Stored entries
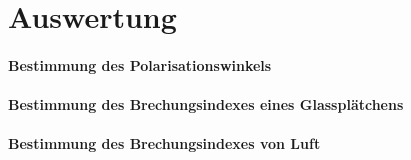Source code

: \section{Auswertung}
\label{sec:Auswertung}
\paragraph{Bestimmung des Polarisationswinkels}

\paragraph{Bestimmung des Brechungsindexes eines Glassplätchens}
\paragraph{Bestimmung des Brechungsindexes von Luft}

> INSTRUCTIONS TO FOLLOW
The result should be a verbatim copy of the data, free of pictures.

> SOLUTION BELOW
Source code

: \section{Auswertung}
\label{sec:Auswertung}
\paragraph{Bestimmung des Polarisationswinkels}

\paragraph{Bestimmung des Brechungsindexes eines Glassplätchens}
\paragraph{Bestimmung des Brechungsindexes von Luft}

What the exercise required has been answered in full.